_TO DO_
Please return the records below exactly as they appear, leaving every picture out.

______

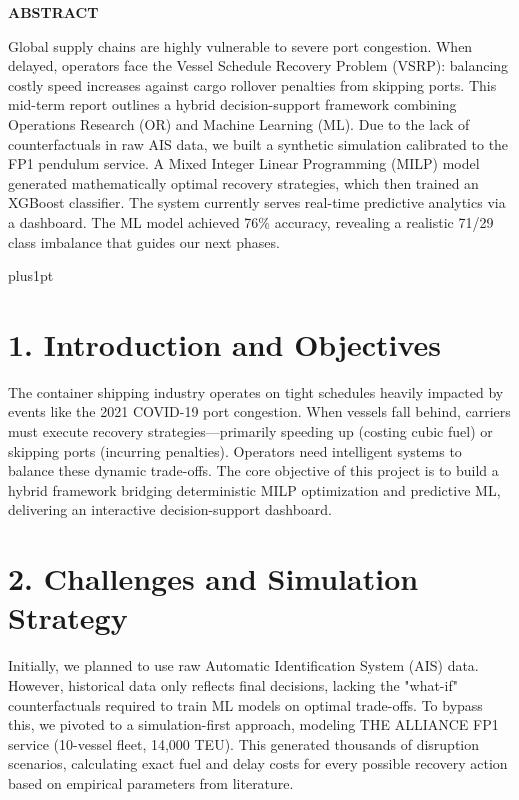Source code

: \documentclass[12pt]{article}
\begin{document}
\begin{center}
    \Large \textbf{ABSTRACT}
\end{center}
\vspace{0.3cm}
\noindent Global supply chains are highly vulnerable to severe port congestion. When delayed, operators face the Vessel Schedule Recovery Problem (VSRP): balancing costly speed increases against cargo rollover penalties from skipping ports. This mid-term report outlines a hybrid decision-support framework combining Operations Research (OR) and Machine Learning (ML). Due to the lack of counterfactuals in raw AIS data, we built a synthetic simulation calibrated to the FP1 pendulum service. A Mixed Integer Linear Programming (MILP) model generated mathematically optimal recovery strategies, which then trained an XGBoost classifier. The system currently serves real-time predictive analytics via a dashboard. The ML model achieved 76\% accuracy, revealing a realistic 71/29 class imbalance that guides our next phases.

\vspace{0.5cm}
\tableofcontents

\clearpage
{}
\baselineskip=16pt plus1pt

\section*{1. Introduction and Objectives}
The container shipping industry operates on tight schedules heavily impacted by events like the 2021 COVID-19 port congestion. When vessels fall behind, carriers must execute recovery strategies—primarily speeding up (costing cubic fuel) or skipping ports (incurring penalties). Operators need intelligent systems to balance these dynamic trade-offs. The core objective of this project is to build a hybrid framework bridging deterministic MILP optimization and predictive ML, delivering an interactive decision-support dashboard.

\section*{2. Challenges and Simulation Strategy}
Initially, we planned to use raw Automatic Identification System (AIS) data. However, historical data only reflects final decisions, lacking the "what-if" counterfactuals required to train ML models on optimal trade-offs. To bypass this, we pivoted to a simulation-first approach, modeling THE ALLIANCE FP1 service (10-vessel fleet, 14,000 TEU). This generated thousands of disruption scenarios, calculating exact fuel and delay costs for every possible recovery action based on empirical parameters from literature.
\end{document}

______

_EXERCISE RESULT_
Source code

: \documentclass[12pt]{article}
\begin{document}
\begin{center}
    \Large \textbf{ABSTRACT}
\end{center}
\vspace{0.3cm}
\noindent Global supply chains are highly vulnerable to severe port congestion. When delayed, operators face the Vessel Schedule Recovery Problem (VSRP): balancing costly speed increases against cargo rollover penalties from skipping ports. This mid-term report outlines a hybrid decision-support framework combining Operations Research (OR) and Machine Learning (ML). Due to the lack of counterfactuals in raw AIS data, we built a synthetic simulation calibrated to the FP1 pendulum service. A Mixed Integer Linear Programming (MILP) model generated mathematically optimal recovery strategies, which then trained an XGBoost classifier. The system currently serves real-time predictive analytics via a dashboard. The ML model achieved 76\% accuracy, revealing a realistic 71/29 class imbalance that guides our next phases.

\vspace{0.5cm}
\tableofcontents

\clearpage
{}
\baselineskip=16pt plus1pt

\section*{1. Introduction and Objectives}
The container shipping industry operates on tight schedules heavily impacted by events like the 2021 COVID-19 port congestion. When vessels fall behind, carriers must execute recovery strategies—primarily speeding up (costing cubic fuel) or skipping ports (incurring penalties). Operators need intelligent systems to balance these dynamic trade-offs. The core objective of this project is to build a hybrid framework bridging deterministic MILP optimization and predictive ML, delivering an interactive decision-support dashboard.

\section*{2. Challenges and Simulation Strategy}
Initially, we planned to use raw Automatic Identification System (AIS) data. However, historical data only reflects final decisions, lacking the "what-if" counterfactuals required to train ML models on optimal trade-offs. To bypass this, we pivoted to a simulation-first approach, modeling THE ALLIANCE FP1 service (10-vessel fleet, 14,000 TEU). This generated thousands of disruption scenarios, calculating exact fuel and delay costs for every possible recovery action based on empirical parameters from literature.
\end{document}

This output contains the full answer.